WHAT YOU WILL DO: Below is a listing; restate from it, character for character, the lines beginning at the line holding "- 20 byte hexadecimal padded" and ending at the line holding "This function has", both included.

DATA:
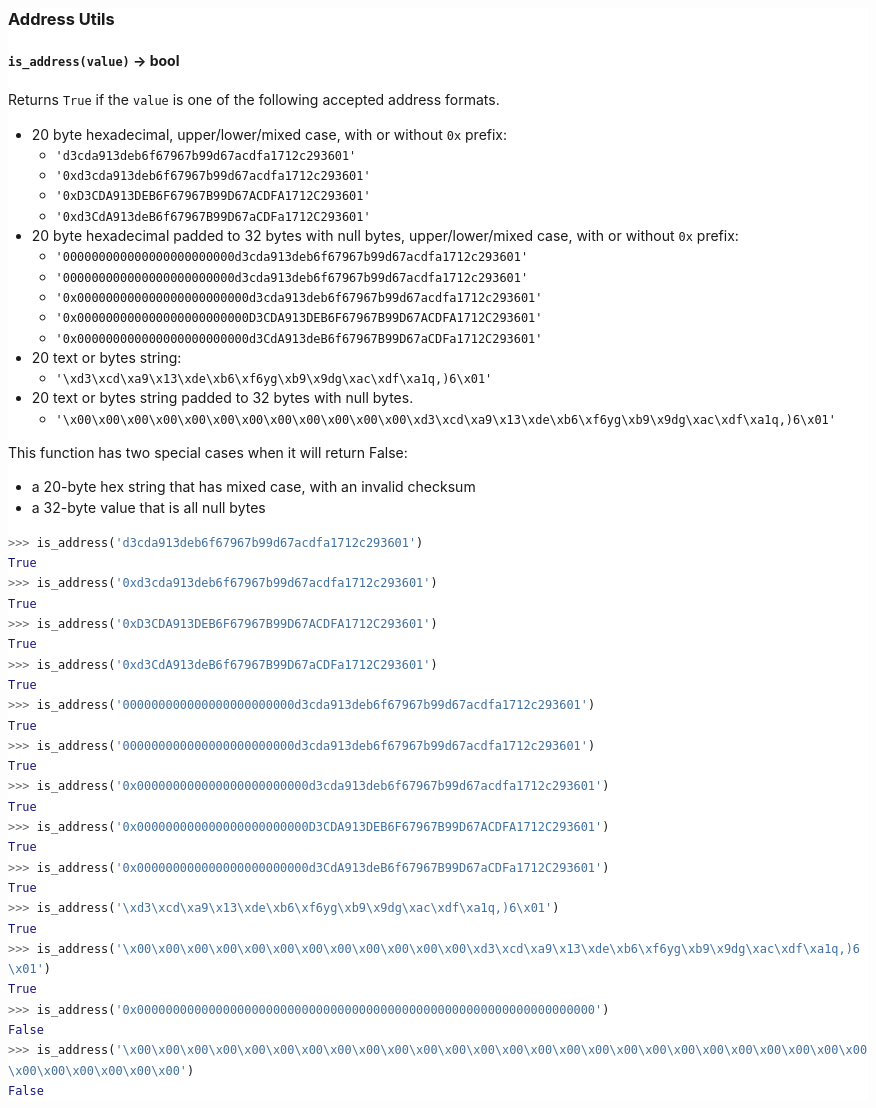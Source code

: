 
### Address Utils

#### `is_address(value)` -> bool

Returns `True` if the `value` is one of the following accepted address formats.

- 20 byte hexadecimal, upper/lower/mixed case, with or without `0x` prefix:
    - `'d3cda913deb6f67967b99d67acdfa1712c293601'`
    - `'0xd3cda913deb6f67967b99d67acdfa1712c293601'`
    - `'0xD3CDA913DEB6F67967B99D67ACDFA1712C293601'`
    - `'0xd3CdA913deB6f67967B99D67aCDFa1712C293601'`
- 20 byte hexadecimal padded to 32 bytes with null bytes, upper/lower/mixed case, with or without `0x` prefix:
    - `'000000000000000000000000d3cda913deb6f67967b99d67acdfa1712c293601'`
    - `'000000000000000000000000d3cda913deb6f67967b99d67acdfa1712c293601'`
    - `'0x000000000000000000000000d3cda913deb6f67967b99d67acdfa1712c293601'`
    - `'0x000000000000000000000000D3CDA913DEB6F67967B99D67ACDFA1712C293601'`
    - `'0x000000000000000000000000d3CdA913deB6f67967B99D67aCDFa1712C293601'`
- 20 text or bytes string:
    - `'\xd3\xcd\xa9\x13\xde\xb6\xf6yg\xb9\x9dg\xac\xdf\xa1q,)6\x01'`
- 20 text or bytes string padded to 32 bytes with null bytes.
    - `'\x00\x00\x00\x00\x00\x00\x00\x00\x00\x00\x00\x00\xd3\xcd\xa9\x13\xde\xb6\xf6yg\xb9\x9dg\xac\xdf\xa1q,)6\x01'`

This function has two special cases when it will return False:

- a 20-byte hex string that has mixed case, with an invalid checksum
- a 32-byte value that is all null bytes


```python
>>> is_address('d3cda913deb6f67967b99d67acdfa1712c293601')
True
>>> is_address('0xd3cda913deb6f67967b99d67acdfa1712c293601')
True
>>> is_address('0xD3CDA913DEB6F67967B99D67ACDFA1712C293601')
True
>>> is_address('0xd3CdA913deB6f67967B99D67aCDFa1712C293601')
True
>>> is_address('000000000000000000000000d3cda913deb6f67967b99d67acdfa1712c293601')
True
>>> is_address('000000000000000000000000d3cda913deb6f67967b99d67acdfa1712c293601')
True
>>> is_address('0x000000000000000000000000d3cda913deb6f67967b99d67acdfa1712c293601')
True
>>> is_address('0x000000000000000000000000D3CDA913DEB6F67967B99D67ACDFA1712C293601')
True
>>> is_address('0x000000000000000000000000d3CdA913deB6f67967B99D67aCDFa1712C293601')
True
>>> is_address('\xd3\xcd\xa9\x13\xde\xb6\xf6yg\xb9\x9dg\xac\xdf\xa1q,)6\x01')
True
>>> is_address('\x00\x00\x00\x00\x00\x00\x00\x00\x00\x00\x00\x00\xd3\xcd\xa9\x13\xde\xb6\xf6yg\xb9\x9dg\xac\xdf\xa1q,)6\x01')
True
>>> is_address('0x0000000000000000000000000000000000000000000000000000000000000000')
False
>>> is_address('\x00\x00\x00\x00\x00\x00\x00\x00\x00\x00\x00\x00\x00\x00\x00\x00\x00\x00\x00\x00\x00\x00\x00\x00\x00\x00\x00\x00\x00\x00\x00\x00')
False
```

SOLUTION FOR THIS TASK:
- 20 byte hexadecimal padded to 32 bytes with null bytes, upper/lower/mixed case, with or without `0x` prefix:
    - `'000000000000000000000000d3cda913deb6f67967b99d67acdfa1712c293601'`
    - `'000000000000000000000000d3cda913deb6f67967b99d67acdfa1712c293601'`
    - `'0x000000000000000000000000d3cda913deb6f67967b99d67acdfa1712c293601'`
    - `'0x000000000000000000000000D3CDA913DEB6F67967B99D67ACDFA1712C293601'`
    - `'0x000000000000000000000000d3CdA913deB6f67967B99D67aCDFa1712C293601'`
- 20 text or bytes string:
    - `'\xd3\xcd\xa9\x13\xde\xb6\xf6yg\xb9\x9dg\xac\xdf\xa1q,)6\x01'`
- 20 text or bytes string padded to 32 bytes with null bytes.
    - `'\x00\x00\x00\x00\x00\x00\x00\x00\x00\x00\x00\x00\xd3\xcd\xa9\x13\xde\xb6\xf6yg\xb9\x9dg\xac\xdf\xa1q,)6\x01'`

This function has two special cases when it will return False:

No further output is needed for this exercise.